ABOUT THIS TASK:
Using the records provided below, locate and copy each line that contains the word "supports".

EXERCISE INPUT:
------------------------------------------------------------------------

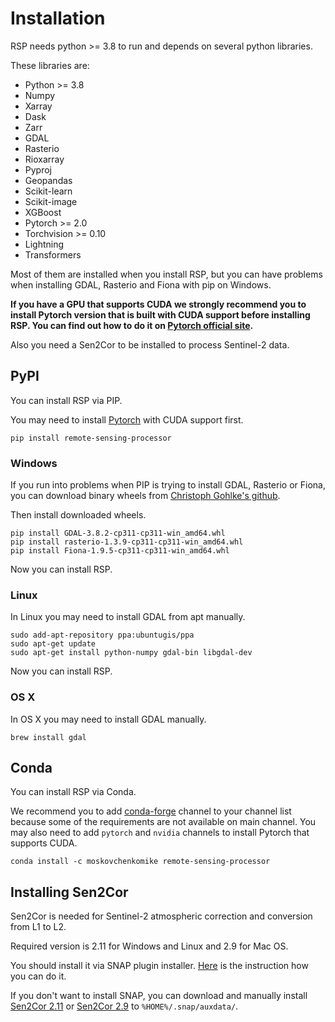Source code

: # Installation

RSP needs python >= 3.8 to run and depends on several python libraries.

These libraries are:
- Python >= 3.8
- Numpy
- Xarray
- Dask
- Zarr
- GDAL
- Rasterio
- Rioxarray
- Pyproj
- Geopandas
- Scikit-learn
- Scikit-image
- XGBoost
- Pytorch >= 2.0
- Torchvision >= 0.10
- Lightning
- Transformers

Most of them are installed when you install RSP, but you can have problems when installing GDAL, Rasterio and Fiona with pip on Windows.

**If you have a GPU that supports CUDA we strongly recommend you to install Pytorch version that is built with CUDA support before installing RSP. You can find out how to do it on [Pytorch official site](https://pytorch.org/get-started/locally/).**

Also you need a Sen2Cor to be installed to process Sentinel-2 data.

## PyPI

You can install RSP via PIP.

You may need to install [Pytorch](https://pytorch.org/get-started/locally/) with CUDA support first.
```
pip install remote-sensing-processor
```

### Windows

If you run into problems when PIP is trying to install GDAL, Rasterio or Fiona, you can download binary wheels from [Christoph Gohlke's github](https://github.com/cgohlke/geospatial-wheels).

Then install downloaded wheels.
```
pip install GDAL-3.8.2-cp311-cp311-win_amd64.whl
pip install rasterio-1.3.9-cp311-cp311-win_amd64.whl
pip install Fiona-1.9.5-cp311-cp311-win_amd64.whl
```
Now you can install RSP.


### Linux
In Linux you may need to install GDAL from apt manually.
```
sudo add-apt-repository ppa:ubuntugis/ppa
sudo apt-get update
sudo apt-get install python-numpy gdal-bin libgdal-dev
```
Now you can install RSP.

### OS X

In OS X you may need to install GDAL manually.
```
brew install gdal
```

## Conda

You can install RSP via Conda.

We recommend you to add [conda-forge](https://conda-forge.org/) channel to your channel list because some of the requirements are not available on main channel. You may also need to add `pytorch` and `nvidia` channels to install Pytorch that supports CUDA.
```
conda install -c moskovchenkomike remote-sensing-processor
```

## Installing Sen2Cor

Sen2Cor is needed for Sentinel-2 atmospheric correction and conversion from L1 to L2.

Required version is 2.11 for Windows and Linux and 2.9 for Mac OS.

You should install it via SNAP plugin installer. [Here](http://wiki.awf.forst.uni-goettingen.de/wiki/index.php/Installation_of_SNAP) is the instruction how you can do it.

If you don't want to install SNAP, you can download and manually install [Sen2Cor 2.11](http://step.esa.int/main/snap-supported-plugins/sen2cor/sen2cor-v2-11/) or [Sen2Cor 2.9](https://step.esa.int/main/snap-supported-plugins/sen2cor/sen2cor-v2-9/) to `%HOME%/.snap/auxdata/`.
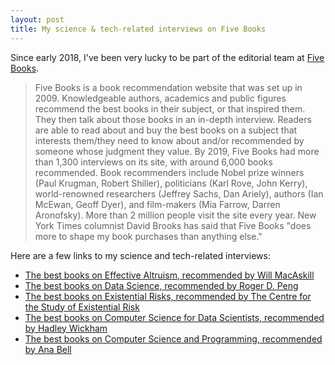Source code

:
 ```yaml
---
layout: post
title: My science & tech-related interviews on Five Books
---
```


Since early 2018, I've been very lucky to be part of the editorial team at [Five Books](https://www.fivebooks.com).

> Five Books is a book recommendation website that was set up in 2009. Knowledgeable authors, academics and public figures recommend the best books in their subject, or that inspired them. They then talk about those books in an in-depth interview. Readers are able to read about and buy the best books on a subject that interests them/they need to know about and/or recommended by someone whose judgment they value.
> By 2019, Five Books had more than 1,300 interviews on its site, with around 6,000 books recommended. Book recommenders include Nobel prize winners (Paul Krugman, Robert Shiller), politicians (Karl Rove, John Kerry), world-renowned researchers (Jeffrey Sachs, Dan Ariely), authors (Ian McEwan, Geoff Dyer), and film-makers (Mia Farrow, Darren Aronofsky).
> More than 2 million people visit the site every year. New York Times columnist David Brooks has said that Five Books "does more to shape my book purchases than anything else."

Here are a few links to my science and tech-related interviews:

* [The best books on Effective Altruism, recommended by Will MacAskill](https://fivebooks.com/best-books/effective-altruism-will-macaskill/)
* [The best books on Data Science, recommended by Roger D. Peng](https://fivebooks.com/best-books/data-science-roger-peng/)
* [The best books on Existential Risks, recommended by The Centre for the Study of Existential Risk](https://fivebooks.com/best-books/existential-risks-cambridge-cser/)
* [The best books on Computer Science for Data Scientists, recommended by Hadley Wickham](https://fivebooks.com/best-books/computer-science-data-science-hadley-wickham/)
* [The best books on Computer Science and Programming, recommended by Ana Bell](https://fivebooks.com/best-books/programming-computer-science-ana-bell/)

------------------------------------------------------------------------

RESPONSE:
**If you have a GPU that supports CUDA we strongly recommend you to install Pytorch version that is built with CUDA support before installing RSP. You can find out how to do it on [Pytorch official site](https://pytorch.org/get-started/locally/).**
We recommend you to add [conda-forge](https://conda-forge.org/) channel to your channel list because some of the requirements are not available on main channel. You may also need to add `pytorch` and `nvidia` channels to install Pytorch that supports CUDA.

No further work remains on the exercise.